A questo proposito Ishai Menuchin, di Yesh Gvul (“Ci sono dei limiti”, in ebraico), l’organizzazione di obiettori di coscienza più antica del paese, segnala le importanti differenze tra quello che succedeva venti o trent’anni fa e il presente.

“Quando abbiamo cominciato, nel 1982, era appena accaduto il massacro di Sabra e Chatila in Libano. In 3.500 soldati ci siamo rifiutati di partecipare alla guerra (180 finirono in prigione, tra cui Menuchim) e centinaia di migliaia di persone sono scese per strada chiedendo la pace”, commenta Menuchim. Durante la prima Intifada, “la cifra si è ridotta a 2.500 e 150 sono finiti in carcere”, aggiunge. “Oggi è ancora più difficile.” Dopo essersi rifiutato di partecipare alla guerra del Libano, questo attivista è rimasto nell’esercito per altri vent’anni. “Prima potevi fare altre cose e restare nell’esercito. Oggi se non vuoi partecipare all’occupazione è più complicato, perché ci sono più risorse ed effettivi dedicate a essa.”

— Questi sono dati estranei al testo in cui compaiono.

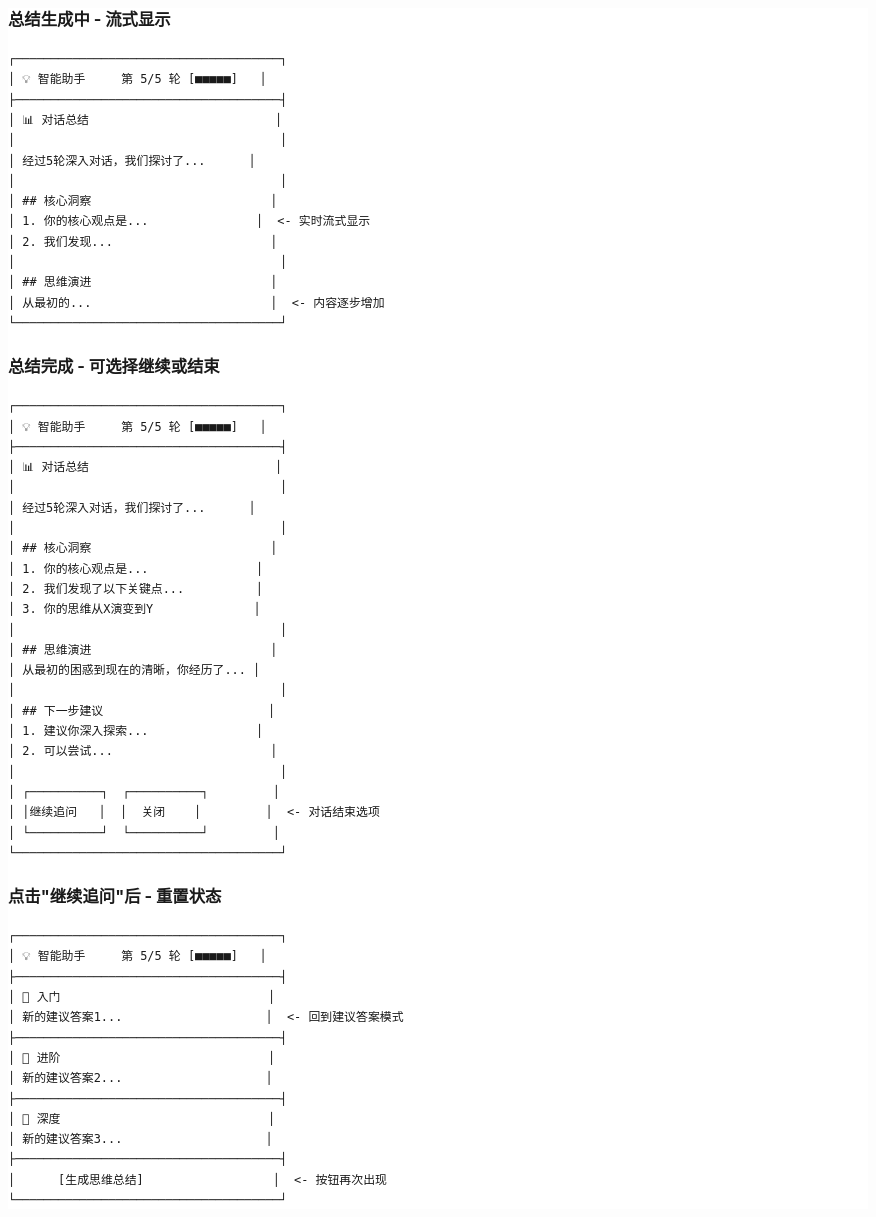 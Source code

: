 ### 总结生成中 - 流式显示

```
┌─────────────────────────────────────┐
│ 💡 智能助手     第 5/5 轮 [■■■■■]   │
├─────────────────────────────────────┤
│ 📊 对话总结                          │
│                                     │
│ 经过5轮深入对话，我们探讨了...      │
│                                     │
│ ## 核心洞察                         │
│ 1. 你的核心观点是...               │  <- 实时流式显示
│ 2. 我们发现...                      │
│                                     │
│ ## 思维演进                         │
│ 从最初的...                         │  <- 内容逐步增加
└─────────────────────────────────────┘
```

### 总结完成 - 可选择继续或结束

```
┌─────────────────────────────────────┐
│ 💡 智能助手     第 5/5 轮 [■■■■■]   │
├─────────────────────────────────────┤
│ 📊 对话总结                          │
│                                     │
│ 经过5轮深入对话，我们探讨了...      │
│                                     │
│ ## 核心洞察                         │
│ 1. 你的核心观点是...               │
│ 2. 我们发现了以下关键点...          │
│ 3. 你的思维从X演变到Y              │
│                                     │
│ ## 思维演进                         │
│ 从最初的困惑到现在的清晰，你经历了... │
│                                     │
│ ## 下一步建议                       │
│ 1. 建议你深入探索...               │
│ 2. 可以尝试...                      │
│                                     │
│ ┌──────────┐  ┌──────────┐         │
│ │继续追问   │  │  关闭    │         │  <- 对话结束选项
│ └──────────┘  └──────────┘         │
└─────────────────────────────────────┘
```

### 点击"继续追问"后 - 重置状态

```
┌─────────────────────────────────────┐
│ 💡 智能助手     第 5/5 轮 [■■■■■]   │
├─────────────────────────────────────┤
│ 🌱 入门                             │
│ 新的建议答案1...                    │  <- 回到建议答案模式
├─────────────────────────────────────┤
│ 🌿 进阶                             │
│ 新的建议答案2...                    │
├─────────────────────────────────────┤
│ 🌳 深度                             │
│ 新的建议答案3...                    │
├─────────────────────────────────────┤
│      [生成思维总结]                  │  <- 按钮再次出现
└─────────────────────────────────────┘
``` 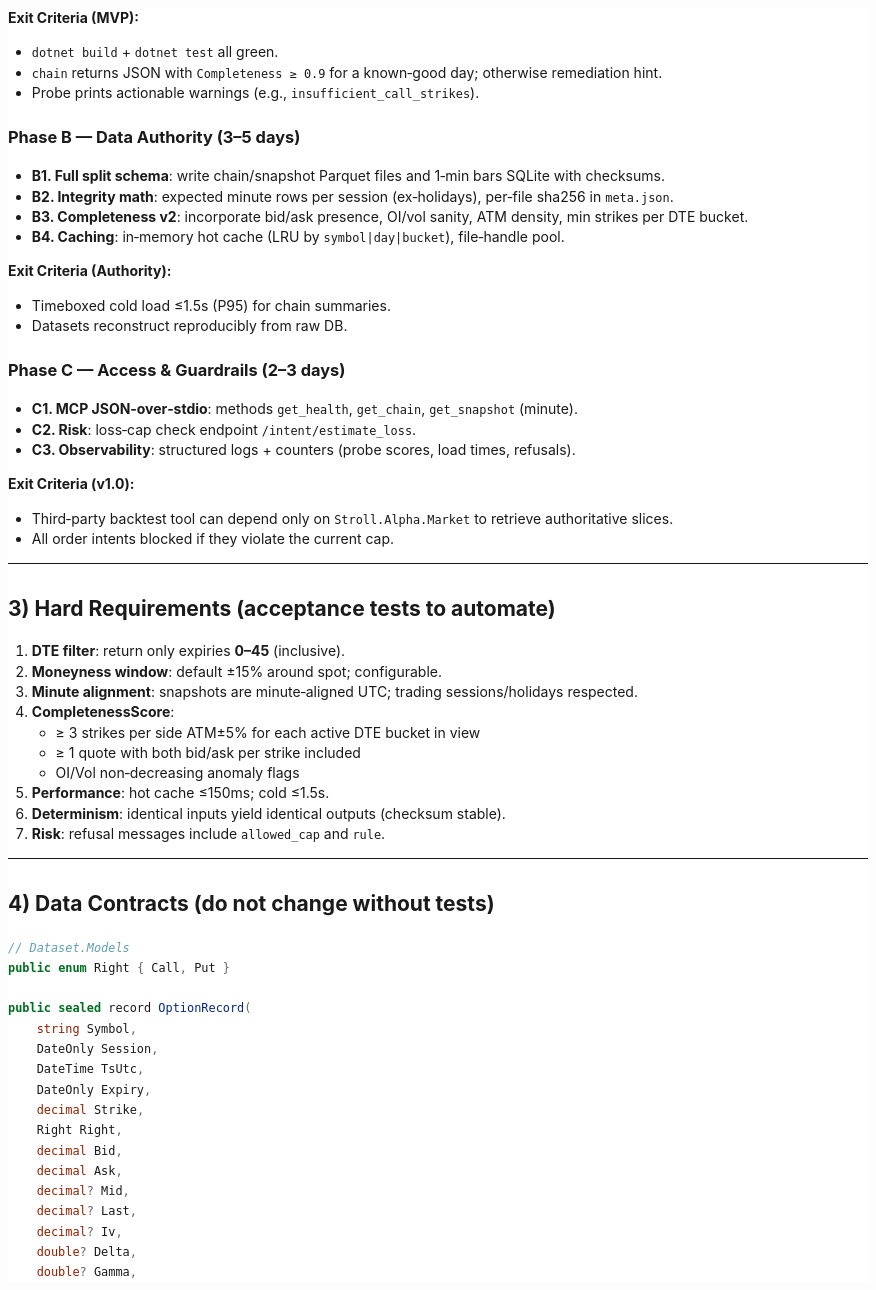 **Exit Criteria (MVP):**
- `dotnet build` + `dotnet test` all green.
- `chain` returns JSON with `Completeness ≥ 0.9` for a known‑good day; otherwise remediation hint.
- Probe prints actionable warnings (e.g., `insufficient_call_strikes`).

### Phase B — Data Authority (3–5 days)
- **B1. Full split schema**: write chain/snapshot Parquet files and 1‑min bars SQLite with checksums.  
- **B2. Integrity math**: expected minute rows per session (ex‑holidays), per‑file sha256 in `meta.json`.  
- **B3. Completeness v2**: incorporate bid/ask presence, OI/vol sanity, ATM density, min strikes per DTE bucket.  
- **B4. Caching**: in‑memory hot cache (LRU by `symbol|day|bucket`), file‑handle pool.

**Exit Criteria (Authority):**
- Timeboxed cold load ≤1.5s (P95) for chain summaries.
- Datasets reconstruct reproducibly from raw DB.

### Phase C — Access & Guardrails (2–3 days)
- **C1. MCP JSON‑over‑stdio**: methods `get_health`, `get_chain`, `get_snapshot` (minute).  
- **C2. Risk**: loss‑cap check endpoint `/intent/estimate_loss`.  
- **C3. Observability**: structured logs + counters (probe scores, load times, refusals).

**Exit Criteria (v1.0):**
- Third‑party backtest tool can depend only on `Stroll.Alpha.Market` to retrieve authoritative slices.  
- All order intents blocked if they violate the current cap.

---

## 3) Hard Requirements (acceptance tests to automate)
1. **DTE filter**: return only expiries **0–45** (inclusive).  
2. **Moneyness window**: default ±15% around spot; configurable.  
3. **Minute alignment**: snapshots are minute‑aligned UTC; trading sessions/holidays respected.  
4. **CompletenessScore**:  
   - ≥ 3 strikes per side ATM±5% for each active DTE bucket in view  
   - ≥ 1 quote with both bid/ask per strike included  
   - OI/Vol non‑decreasing anomaly flags  
5. **Performance**: hot cache ≤150ms; cold ≤1.5s.  
6. **Determinism**: identical inputs yield identical outputs (checksum stable).  
7. **Risk**: refusal messages include `allowed_cap` and `rule`.  

---

## 4) Data Contracts (do not change without tests)
```csharp
// Dataset.Models
public enum Right { Call, Put }

public sealed record OptionRecord(
    string Symbol,
    DateOnly Session,
    DateTime TsUtc,
    DateOnly Expiry,
    decimal Strike,
    Right Right,
    decimal Bid,
    decimal Ask,
    decimal? Mid,
    decimal? Last,
    decimal? Iv,
    double? Delta,
    double? Gamma,
``` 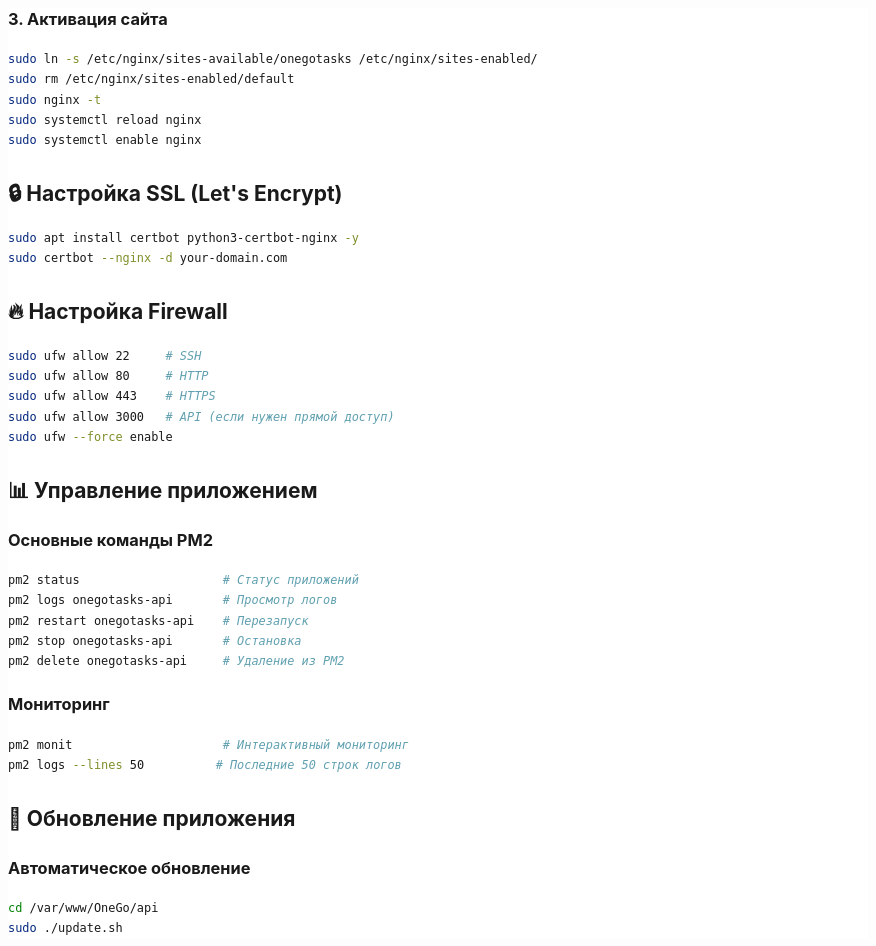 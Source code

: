 ### 3. Активация сайта
```bash
sudo ln -s /etc/nginx/sites-available/onegotasks /etc/nginx/sites-enabled/
sudo rm /etc/nginx/sites-enabled/default
sudo nginx -t
sudo systemctl reload nginx
sudo systemctl enable nginx
```

## 🔒 Настройка SSL (Let's Encrypt)

```bash
sudo apt install certbot python3-certbot-nginx -y
sudo certbot --nginx -d your-domain.com
```

## 🔥 Настройка Firewall

```bash
sudo ufw allow 22     # SSH
sudo ufw allow 80     # HTTP
sudo ufw allow 443    # HTTPS
sudo ufw allow 3000   # API (если нужен прямой доступ)
sudo ufw --force enable
```

## 📊 Управление приложением

### Основные команды PM2
```bash
pm2 status                    # Статус приложений
pm2 logs onegotasks-api       # Просмотр логов
pm2 restart onegotasks-api    # Перезапуск
pm2 stop onegotasks-api       # Остановка
pm2 delete onegotasks-api     # Удаление из PM2
```

### Мониторинг
```bash
pm2 monit                     # Интерактивный мониторинг
pm2 logs --lines 50          # Последние 50 строк логов
```

## 🔄 Обновление приложения

### Автоматическое обновление
```bash
cd /var/www/OneGo/api
sudo ./update.sh
```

Menuchin non scende nei particolari, ma quello che lui non spiega viene definito con chiarezza da Chen Alon: “La società israeliana non è più quella di una volta. Pare che non le importi il deterioramento dell’immagine del paese, come si è visto durante l’ultima offensiva a Gaza”, puntualizza. “Ci stiamo avvicinando a uno stato dell’apartheid. A un certo punto in Sudafrica la gente pensava che non ci fosse speranza, fino a quando un giorno le cose sono cambiate.  In Israele succederà la stessa cosa, quando la società lo vorrà, ma per ora siamo ancora molto lontani da quel momento”, conclude Alon.